Scherr, 60, spent most of his career at Goldman, including his last three years as finance chief, until 2021. The banker then ran car-rental company Hertz Global Holdings Inc. before stepping down from that role in March as the company teetered from its mistimed bet on electric vehicles.
In joining Pretium, he returns to the familiar turf of finance, this time focusing on a residential real estate market that's being reshaped by giants. Mullen made a shrewd bet in the aftermath of the US foreclosure crisis, snapping up homes at depressed prices as he walked neighborhoods in California and Arizona.
He has since expanded Pretium, amassing a portfolio of almost 100,000 rental homes and plowing deeper into more corners of real estate. That includes a nascent bet on apartment buildings. For investors, the multifamily market has presented opportunities, as some landlords and their lenders fret over a wave of loan maturities, and as some parts of the country work through a supply glut. Pretium is also in the business of originating and servicing home loans and is looking to bulk up in real estate debt.
Pretium has grown at a moment of deep public frustration over the lack of affordable housing. That's turned attention — and scorn — toward Wall Street players. Both Republican and Democratic leaders have argued institutional investors are making it tougher for people to buy their first homes.
Large investors have countered by arguing they own only a small percentage of US rental homes and are offering a valuable alternative to buying.
"We should be part of the solution even if we are seen by some as a part of the problem," Mullen said. He added that Pretium has worked with some mayors to address the housing challenge.
Earlier this year, Mullen agreed to sell a minority stake in his firm to Bennett Goodman's Hunter Point Capital in a deal to help fund expansion.
Scherr said the ambition is to be "bigger and larger." While there there are other markets and areas where Pretium can expand, it doesn't need to stray far from its chief remit.
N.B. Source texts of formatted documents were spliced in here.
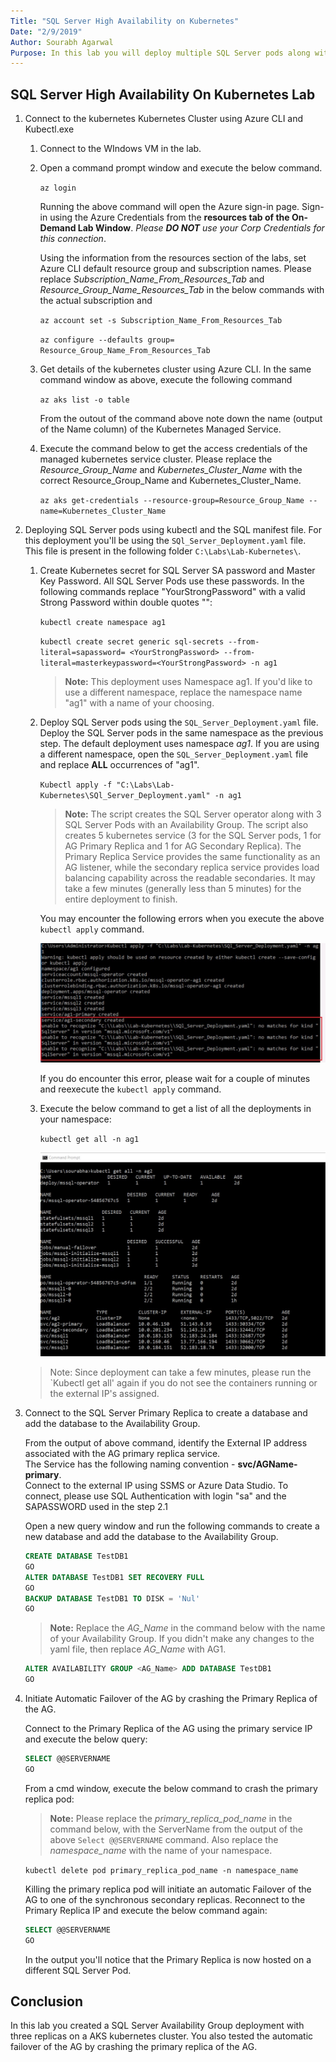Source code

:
 ```yaml
---
Title: "SQL Server High Availability on Kubernetes"
Date: "2/9/2019"
Author: Sourabh Agarwal
Purpose: In this lab you will deploy multiple SQL Server pods along with Availability Groups on a Kubernetes Cluster in Azure using Azure Kubernetes Services
---
```

## SQL Server High Availability On Kubernetes Lab

1. Connect to the kubernetes Kubernetes Cluster using Azure CLI and Kubectl.exe

    1. Connect to the WIndows VM in the lab. 
    
    2. Open a command prompt window and execute the below command.
    
       `az login`
     
       Running the above command will open the Azure sign-in page. Sign-in using the Azure Credentials from the **resources tab of the On-Demand Lab Window**. *Please **DO NOT** use your Corp Credentials for this connection*. 
       
       Using the information from the resources section of the labs, set Azure CLI default resource group and subscription names. Please replace *Subscription_Name_From_Resources_Tab* and *Resource_Group_Name_Resources_Tab* in the below commands with the actual subscription and 
       
       `az account set -s Subscription_Name_From_Resources_Tab`
       
       `az configure --defaults group= Resource_Group_Name_From_Resources_Tab`
       
     3. Get details of the kubernetes cluster using Azure CLI. In the same command window as above, execute the following command 
     
        `az aks list -o table `
        
        From the outout of the command above note down the name (output of the Name column) of the Kubernetes Managed Service.
        
     4. Execute the command below to get the access credentials of the managed kubernetes service cluster. Please replace the *Resource_Group_Name* and *Kubernetes_Cluster_Name* with the correct Resource_Group_Name and Kubernetes_Cluster_Name.
     
        `az aks get-credentials --resource-group=Resource_Group_Name --name=Kubernetes_Cluster_Name`
        

2. Deploying SQL Server pods using kubectl and the SQL manifest file. For this deployment you'll be using the `SQl_Server_Deployment.yaml` file. This file is present in the following folder `C:\Labs\Lab-Kubernetes\`. 
 
    1. Create Kubernetes secret for SQL Server SA password and Master Key Password. All SQL Server Pods use these passwords. In the following commands replace "YourStrongPassword" with a valid Strong Password within double quotes "":
  
        `kubectl create namespace ag1`   
          
        `kubectl create secret generic sql-secrets --from-literal=sapassword= <YourStrongPassword> --from-literal=masterkeypassword=<YourStrongPassword> -n ag1`
      
        > **Note:** This deployment uses Namespace ag1. If you'd like to use a different namespace, replace the namespace name "ag1" with a name of your choosing. 
  
    2. Deploy SQL Server pods using the `SQL_Server_Deployment.yaml` file. Deploy the SQL Server pods in the same namespace as the previous step. The default deployment uses namespace *ag1*. If you are using a different namespace, open the `SQL_Server_Deployment.yaml` file and replace **ALL** occurrences of "ag1".

        `Kubectl apply -f "C:\Labs\Lab-Kubernetes\SQl_Server_Deployment.yaml" -n ag1`
  
        > **Note:** The script creates the SQL Server operator along with 3 SQL Server Pods with an Availability Group. The script also creates 5 kubernetes service (3 for the SQL Server pods, 1 for AG Primary Replica and 1 for AG Secondary Replica). The Primary Replica Service provides the same functionality as an AG listener, while the secondary replica service provides load balancing capability across the readable secondaries. It may take a few minutes (generally less than 5 minutes) for the entire deployment to finish.
        
        You may encounter the following errors when you execute the above `kubectl apply` command. 
        
        ![Deployment_Error.jpg](./media/Deployment_Error.jpg)
        
        If you do encounter this error, please wait for a couple of minutes and reexecute the `kubectl apply` command. 
        
    3. Execute the below command to get a list of all the deployments in your namespace: 
    
        `kubectl get all -n ag1`
        
        ![Kubectl_Get_all_output.jpg](./media/Kubectl_Get_all_output.jpg)
     
     >Note: Since deployment can take a few minutes, please run the `Kubectl get all' again if you do not see the containers running or the external IP's assigned. 
    
3. Connect to the SQL Server Primary Replica to create a database and add the database to the Availability Group.

    From the output of above command, identify the External IP address associated with the AG primary replica service.    
    The Service has the following naming convention - **svc/AGName-primary**.    
    Connect to the external IP using SSMS or Azure Data Studio. To connect, please use SQL Authentication with login "sa" and the SAPASSWORD used in the step 2.1
  
    Open a new query window and run the following commands to create a new database and add the database to the Availability Group.
    
    ```SQL
    CREATE DATABASE TestDB1
    GO
    ALTER DATABASE TestDB1 SET RECOVERY FULL
    GO
    BACKUP DATABASE TestDB1 TO DISK = 'Nul'
    GO
    ```
    > **Note:** Replace the *AG_Name* in the command below with the name of your Availability Group. If you didn't make any changes to the yaml file, then replace *AG_Name* with AG1.
    
    ```SQL
    ALTER AVAILABILITY GROUP <AG_Name> ADD DATABASE TestDB1    
    GO
    ``` 
 
4. Initiate Automatic Failover of the AG by crashing the Primary Replica of the AG. 
 
    Connect to the Primary Replica of the AG using the primary service IP and execute the below query:

    ```SQL
    SELECT @@SERVERNAME
    GO
    ```
 
    From a cmd window, execute the below command to crash the primary replica pod:
    > **Note:** Please replace the *primary_replica_pod_name* in the command below, with the ServerName from the output of the above `Select @@SERVERNAME` command. Also replace the *namespace_name* with the name of your namespace. 
 
    `kubectl delete pod primary_replica_pod_name -n namespace_name`
     
    Killing the primary replica pod will initiate an automatic Failover of the AG to one of the synchronous secondary replicas. Reconnect to the Primary Replica IP and execute the below command again: 
    
    ```SQL
    SELECT @@SERVERNAME
    GO
    ```
    
    In the output you'll notice that the Primary Replica is now hosted on a different SQL Server Pod. 

## Conclusion 

In this lab you created a SQL Server Availability Group deployment with three replicas on a AKS kubernetes cluster. You also tested the automatic failover of the AG by crashing the primary replica of the AG. 
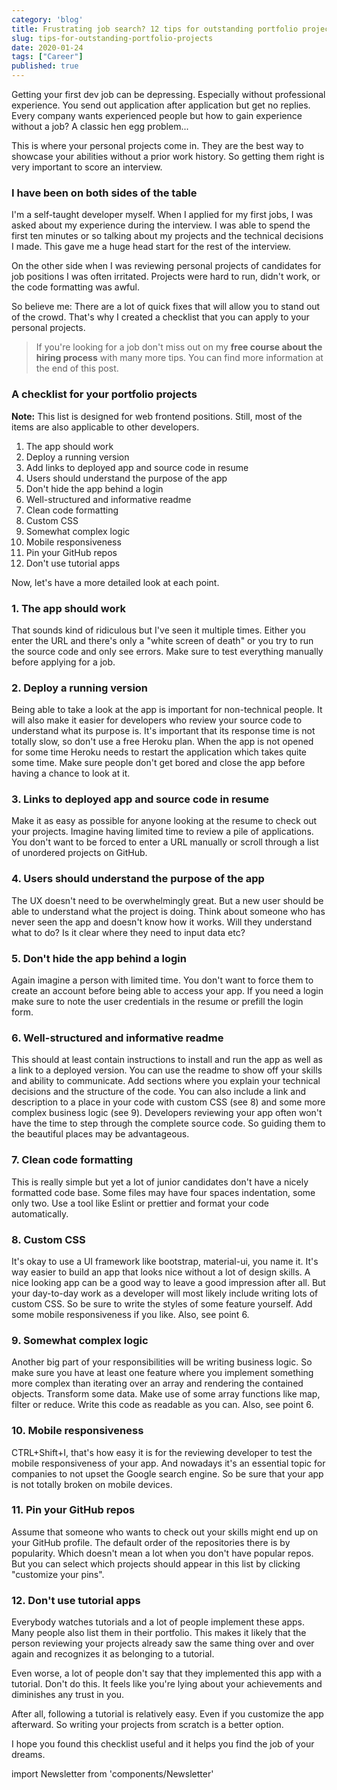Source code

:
```yaml
---
category: 'blog'
title: Frustrating job search? 12 tips for outstanding portfolio projects
slug: tips-for-outstanding-portfolio-projects
date: 2020-01-24
tags: ["Career"]
published: true
---
```


Getting your first dev job can be depressing. Especially without professional experience. You send out application after application but get no replies. Every company wants experienced people but how to gain experience without a job? A classic hen egg problem...

This is where your personal projects come in. They are the best way to showcase your abilities without a prior work history. So getting them right is very important to score an interview.

### I have been on both sides of the table

I'm a self-taught developer myself. When I applied for my first jobs, I was asked about my experience during the interview. I was able to spend the first ten minutes or so talking about my projects and the technical decisions I made. This gave me a huge head start for the rest of the interview.

On the other side when I was reviewing personal projects of candidates for job positions I was often irritated. Projects were hard to run, didn't work, or the code formatting was awful.

So believe me: There are a lot of quick fixes that will allow you to stand out of the crowd. That's why I created a checklist that you can apply to your personal projects.

> If you're looking for a job don't miss out on my **free course about the hiring process** with many more tips. You can find more information at the end of this post.

### A checklist for your portfolio projects

**Note:** This list is designed for web frontend positions. Still, most of the items are also applicable to other developers.

1. The app should work
2. Deploy a running version
3. Add links to deployed app and source code in resume
4. Users should understand the purpose of the app
5. Don't hide the app behind a login
6. Well-structured and informative readme
7. Clean code formatting
8. Custom CSS
9. Somewhat complex logic
10. Mobile responsiveness
11. Pin your GitHub repos
12. Don't use tutorial apps

Now, let's have a more detailed look at each point.

### 1. The app should work

That sounds kind of ridiculous but I've seen it multiple times. Either you enter the URL and there's only a "white screen of death" or you try to run the source code and only see errors. Make sure to test everything manually before applying for a job.

### 2. Deploy a running version

Being able to take a look at the app is important for non-technical people. It will also make it easier for developers who review your source code to understand what its purpose is. It's important that its response time is not totally slow, so don't use a free Heroku plan. When the app is not opened for some time Heroku needs to restart the application which takes quite some time. Make sure people don't get bored and close the app before having a chance to look at it.

### 3. Links to deployed app and source code in resume

Make it as easy as possible for anyone looking at the resume to check out your projects. Imagine having limited time to review a pile of applications. You don't want to be forced to enter a URL manually or scroll through a list of unordered projects on GitHub.

### 4. Users should understand the purpose of the app

The UX doesn't need to be overwhelmingly great. But a new user should be able to understand what the project is doing. Think about someone who has never seen the app and doesn't know how it works. Will they understand what to do? Is it clear where they need to input data etc?

### 5. Don't hide the app behind a login

Again imagine a person with limited time. You don't want to force them to create an account before being able to access your app. If you need a login make sure to note the user credentials in the resume or prefill the login form.

### 6. Well-structured and informative readme

This should at least contain instructions to install and run the app as well as a link to a deployed version. You can use the readme to show off your skills and ability to communicate. Add sections where you explain your technical decisions and the structure of the code. You can also include a link and description to a place in your code with custom CSS (see 8) and some more complex business logic (see 9). Developers reviewing your app often won't have the time to step through the complete source code. So guiding them to the beautiful places may be advantageous.

### 7. Clean code formatting

This is really simple but yet a lot of junior candidates don't have a nicely formatted code base. Some files may have four spaces indentation, some only two. Use a tool like Eslint or prettier and format your code automatically.

### 8. Custom CSS

It's okay to use a UI framework like bootstrap, material-ui, you name it. It's way easier to build an app that looks nice without a lot of design skills. A nice looking app can be a good way to leave a good impression after all. But your day-to-day work as a developer will most likely include writing lots of custom CSS. So be sure to write the styles of some feature yourself. Add some mobile responsiveness if you like. Also, see point 6.

### 9. Somewhat complex logic

Another big part of your responsibilities will be writing business logic. So make sure you have at least one feature where you implement something more complex than iterating over an array and rendering the contained objects. Transform some data. Make use of some array functions like map, filter or reduce. Write this code as readable as you can. Also, see point 6.

### 10. Mobile responsiveness

CTRL+Shift+I, that's how easy it is for the reviewing developer to test the mobile responsiveness of your app. And nowadays it's an essential topic for companies to not upset the Google search engine. So be sure that your app is not totally broken on mobile devices.

### 11. Pin your GitHub repos

Assume that someone who wants to check out your skills might end up on your GitHub profile. The default order of the repositories there is by popularity. Which doesn't mean a lot when you don't have popular repos. But you can select which projects should appear in this list by clicking "customize your pins".

### 12. Don't use tutorial apps

Everybody watches tutorials and a lot of people implement these apps. Many people also list them in their portfolio. This makes it likely that the person reviewing your projects already saw the same thing over and over again and recognizes it as belonging to a tutorial.

Even worse, a lot of people don't say that they implemented this app with a tutorial. Don't do this. It feels like you're lying about your achievements and diminishes any trust in you.

After all, following a tutorial is relatively easy. Even if you customize the app afterward. So writing your projects from scratch is a better option.

I hope you found this checklist useful and it helps you find the job of your dreams.

import Newsletter from 'components/Newsletter'

<Newsletter formId="1499362:x4g7a4"/>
"The organization understands where it has edge and is quite disciplined in areas of real estate where it can make headway," he said. "There's a lot to do there long before we go further afield."
Scherr will be working alongside Pruzan after the duo spent years at competing banks jostling for investor attention, often presenting public updates on successive days, seeking to talk up their firms' shares.
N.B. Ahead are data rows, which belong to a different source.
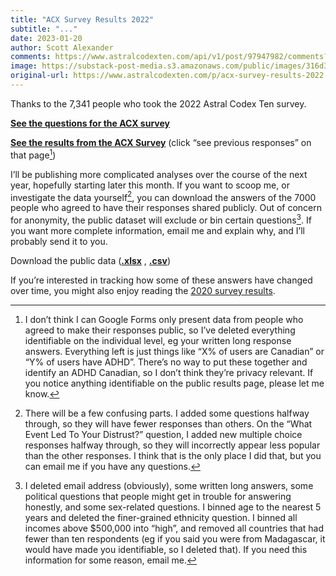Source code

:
 ```yaml
---
title: "ACX Survey Results 2022"
subtitle: "..."
date: 2023-01-20
author: Scott Alexander
comments: https://www.astralcodexten.com/api/v1/post/97947982/comments?&all_comments=true
image: https://substack-post-media.s3.amazonaws.com/public/images/316d348c-9484-4480-9e64-26ece5f8a244_2250x1500.jpeg
original-url: https://www.astralcodexten.com/p/acx-survey-results-2022
---
```

Thanks to the 7,341 people who took the 2022 Astral Codex Ten survey.

**[See the questions for the ACX survey](https://forms.gle/H1VHtZHxgdhdm5fG9)**

**[See the results from the ACX Survey](https://docs.google.com/forms/d/e/1FAIpQLScHznuYU9nWqDyNvZ8fQySdWHk5rrj2IdEDMgarf3s34bSPrA/closedform)** (click “see previous responses” on that page[^1])

I’ll be publishing more complicated analyses over the course of the next year, hopefully starting later this month. If you want to scoop me, or investigate the data yourself[^2], you can download the answers of the 7000 people who agreed to have their responses shared publicly. Out of concern for anonymity, the public dataset will exclude or bin certain questions[^3]. If you want more complete information, email me and explain why, and I’ll probably send it to you.

Download the public data (**[.xlsx](https://slatestarcodex.com/Stuff/ACXSPublic2022.xlsx)** , **[.csv](https://slatestarcodex.com/Stuff/ACXSPublic2022.csv)**)

If you’re interested in tracking how some of these answers have changed over time, you might also enjoy reading the [2020 survey results](https://slatestarcodex.com/2020/01/20/ssc-survey-results-2020/).

[^1]: I don’t think I can Google Forms only present data from people who agreed to make their responses public, so I’ve deleted everything identifiable on the individual level, eg your written long response answers. Everything left is just things like “X% of users are Canadian” or “Y% of users have ADHD”. There’s no way to put these together and identify an ADHD Canadian, so I don’t think they’re privacy relevant. If you notice anything identifiable on the public results page, please let me know.

[^2]: There will be a few confusing parts. I added some questions halfway through, so they will have fewer responses than others. On the “What Event Led To Your Distrust?” question, I added new multiple choice responses halfway through, so they will incorrectly appear less popular than the other responses. I think that is the only place I did that, but you can email me if you have any questions.

[^3]: I deleted email address (obviously), some written long answers, some political questions that people might get in trouble for answering honestly, and some sex-related questions. I binned age to the nearest 5 years and deleted the finer-grained ethnicity question. I binned all incomes above $500,000 into “high”, and removed all countries that had fewer than ten respondents (eg if you said you were from Madagascar, it would have made you identifiable, so I deleted that). If you need this information for some reason, email me.
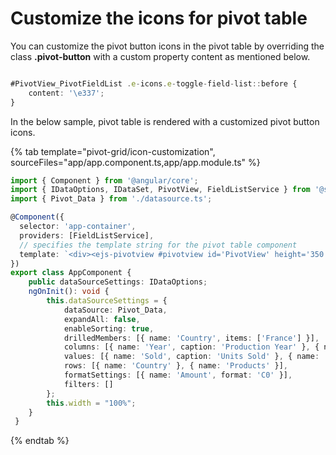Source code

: # Customize the icons for pivot table

You can customize the pivot button icons in the pivot table by overriding the class **.pivot-button** with a custom property content as mentioned below.

```typescript

#PivotView_PivotFieldList .e-icons.e-toggle-field-list::before {
    content: '\e337';
}

```

In the below sample, pivot table is rendered with a customized pivot button icons.

{% tab template="pivot-grid/icon-customization", sourceFiles="app/app.component.ts,app/app.module.ts" %}

```typescript
import { Component } from '@angular/core';
import { IDataOptions, IDataSet, PivotView, FieldListService } from '@syncfusion/ej2-angular-pivotview';
import { Pivot_Data } from './datasource.ts';

@Component({
  selector: 'app-container',
  providers: [FieldListService],
  // specifies the template string for the pivot table component
  template: `<div><ejs-pivotview #pivotview id='PivotView' height='350' [dataSourceSettings]=dataSourceSettings [width]=width  showFieldList='true'></ejs-pivotview></div>`
})
export class AppComponent {
    public dataSourceSettings: IDataOptions;
    ngOnInit(): void {
        this.dataSourceSettings = {
            dataSource: Pivot_Data,
            expandAll: false,
            enableSorting: true,
            drilledMembers: [{ name: 'Country', items: ['France'] }],
            columns: [{ name: 'Year', caption: 'Production Year' }, { name: 'Quarter' }],
            values: [{ name: 'Sold', caption: 'Units Sold' }, { name: 'Amount', caption: 'Sold Amount' }],
            rows: [{ name: 'Country' }, { name: 'Products' }],
            formatSettings: [{ name: 'Amount', format: 'C0' }],
            filters: []
        };
        this.width = "100%";
    }
 }
```

{% endtab %}
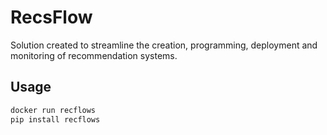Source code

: # RecsFlow

Solution created to streamline the creation, programming, deployment and monitoring of recommendation systems.


## Usage
```bash
docker run recflows
pip install recflows
```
"I used to tell my team my second-favorite stock was Morgan Stanley," Scherr said. "The theory was that it would rub off and help the Goldman Sachs multiple. I think the two of us can coexist pretty well at the same firm."
Private Credit
Pruzan and Scherr have been friends longer than rivals. As Pruzan was exiting Morgan Stanley, it was Scherr who hooked him up with Pretium.
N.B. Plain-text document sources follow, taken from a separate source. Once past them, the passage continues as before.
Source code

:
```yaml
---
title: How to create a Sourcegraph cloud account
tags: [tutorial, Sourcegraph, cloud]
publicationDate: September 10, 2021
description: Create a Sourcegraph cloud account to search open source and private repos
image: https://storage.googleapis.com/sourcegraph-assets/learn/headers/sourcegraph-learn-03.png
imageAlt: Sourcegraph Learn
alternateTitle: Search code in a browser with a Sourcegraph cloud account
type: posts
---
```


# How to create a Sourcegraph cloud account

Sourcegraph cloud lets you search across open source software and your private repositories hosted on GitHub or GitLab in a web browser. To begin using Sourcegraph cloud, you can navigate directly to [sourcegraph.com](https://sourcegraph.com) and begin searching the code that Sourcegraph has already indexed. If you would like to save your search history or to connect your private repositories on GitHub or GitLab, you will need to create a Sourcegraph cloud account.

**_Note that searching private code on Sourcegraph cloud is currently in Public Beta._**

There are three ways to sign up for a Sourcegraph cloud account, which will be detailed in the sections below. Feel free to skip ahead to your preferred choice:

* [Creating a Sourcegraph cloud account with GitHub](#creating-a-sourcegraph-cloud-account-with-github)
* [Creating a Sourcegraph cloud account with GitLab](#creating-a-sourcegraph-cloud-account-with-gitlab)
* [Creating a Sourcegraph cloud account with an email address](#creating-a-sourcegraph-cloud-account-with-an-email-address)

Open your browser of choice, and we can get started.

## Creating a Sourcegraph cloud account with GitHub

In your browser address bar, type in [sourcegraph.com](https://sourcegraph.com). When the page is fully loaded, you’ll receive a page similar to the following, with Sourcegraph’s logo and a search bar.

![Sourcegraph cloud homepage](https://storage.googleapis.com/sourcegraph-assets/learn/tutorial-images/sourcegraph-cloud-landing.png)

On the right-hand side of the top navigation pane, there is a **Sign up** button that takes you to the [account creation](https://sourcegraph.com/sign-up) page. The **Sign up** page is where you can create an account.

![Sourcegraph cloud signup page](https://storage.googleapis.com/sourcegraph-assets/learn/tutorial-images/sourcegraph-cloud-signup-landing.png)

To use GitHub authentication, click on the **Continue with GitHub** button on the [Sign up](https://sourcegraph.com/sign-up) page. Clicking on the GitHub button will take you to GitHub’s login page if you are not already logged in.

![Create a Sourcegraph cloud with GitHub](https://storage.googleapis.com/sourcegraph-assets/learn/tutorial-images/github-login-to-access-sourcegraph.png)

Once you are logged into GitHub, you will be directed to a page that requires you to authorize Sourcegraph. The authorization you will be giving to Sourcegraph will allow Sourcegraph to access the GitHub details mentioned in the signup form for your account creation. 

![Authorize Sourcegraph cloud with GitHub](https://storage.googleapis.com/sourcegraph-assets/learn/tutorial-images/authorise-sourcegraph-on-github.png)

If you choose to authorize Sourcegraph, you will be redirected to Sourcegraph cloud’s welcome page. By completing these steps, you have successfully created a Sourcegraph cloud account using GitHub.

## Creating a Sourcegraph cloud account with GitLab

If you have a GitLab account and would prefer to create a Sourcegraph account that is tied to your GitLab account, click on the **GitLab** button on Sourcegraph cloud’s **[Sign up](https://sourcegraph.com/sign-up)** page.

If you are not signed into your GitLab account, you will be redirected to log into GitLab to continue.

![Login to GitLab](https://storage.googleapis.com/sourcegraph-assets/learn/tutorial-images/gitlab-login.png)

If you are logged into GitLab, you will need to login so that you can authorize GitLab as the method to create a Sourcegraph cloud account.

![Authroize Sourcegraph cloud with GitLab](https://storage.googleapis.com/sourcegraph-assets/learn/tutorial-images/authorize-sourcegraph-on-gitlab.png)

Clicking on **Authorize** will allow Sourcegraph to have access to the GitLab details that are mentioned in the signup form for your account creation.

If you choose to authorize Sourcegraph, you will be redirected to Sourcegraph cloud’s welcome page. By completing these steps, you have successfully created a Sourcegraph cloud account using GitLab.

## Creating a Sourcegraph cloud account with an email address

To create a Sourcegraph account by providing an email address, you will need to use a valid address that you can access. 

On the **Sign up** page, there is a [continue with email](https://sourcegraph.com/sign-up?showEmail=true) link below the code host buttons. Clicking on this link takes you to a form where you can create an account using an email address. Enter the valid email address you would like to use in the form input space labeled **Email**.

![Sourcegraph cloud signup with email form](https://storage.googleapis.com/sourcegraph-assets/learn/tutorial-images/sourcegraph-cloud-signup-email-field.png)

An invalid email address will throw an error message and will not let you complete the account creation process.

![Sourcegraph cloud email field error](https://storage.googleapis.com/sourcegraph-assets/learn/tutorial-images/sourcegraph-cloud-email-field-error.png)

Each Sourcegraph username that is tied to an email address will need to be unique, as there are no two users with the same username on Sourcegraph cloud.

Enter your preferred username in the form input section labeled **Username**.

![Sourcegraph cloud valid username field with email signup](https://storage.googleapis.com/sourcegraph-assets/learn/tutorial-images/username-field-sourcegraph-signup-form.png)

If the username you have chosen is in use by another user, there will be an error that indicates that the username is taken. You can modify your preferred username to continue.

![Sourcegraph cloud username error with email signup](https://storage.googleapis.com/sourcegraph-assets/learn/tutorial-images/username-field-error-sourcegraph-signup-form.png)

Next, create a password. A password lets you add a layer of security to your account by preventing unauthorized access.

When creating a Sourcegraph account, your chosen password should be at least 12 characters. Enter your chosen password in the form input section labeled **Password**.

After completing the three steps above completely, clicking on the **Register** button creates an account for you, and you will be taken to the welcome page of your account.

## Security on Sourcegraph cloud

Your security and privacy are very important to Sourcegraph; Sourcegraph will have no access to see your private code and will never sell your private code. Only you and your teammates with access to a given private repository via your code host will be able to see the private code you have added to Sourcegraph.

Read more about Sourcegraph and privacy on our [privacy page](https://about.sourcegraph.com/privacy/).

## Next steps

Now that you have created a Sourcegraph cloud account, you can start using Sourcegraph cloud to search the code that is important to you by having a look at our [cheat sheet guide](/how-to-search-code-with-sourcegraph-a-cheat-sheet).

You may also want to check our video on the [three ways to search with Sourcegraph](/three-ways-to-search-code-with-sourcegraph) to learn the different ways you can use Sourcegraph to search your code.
In fact, the pair were vacationing together last year when the collapse of Silicon Valley Bank set off tumult in US banking. While they no longer have to obsess over banking regulations and valuations, they're feeling the repercussions of tempered lending at troubled regional banks.
That's opening up an attractive business line for Pretium, which wants to marry its presence in niche local markets with the ability to also finance homebuilders and developers in those areas.
Construction lending as a percentage of the overall loan portfolio at banks has dropped to 4% from 8% in 2006, according to regulatory data compiled by Pretium. It will lead to only more business for nonbank players, according to Pruzan.
"Banks are becoming less relevant in certain lending spaces," Pruzan said. "The next private-credit market is going to be around residential real estate. The opportunity set is huge."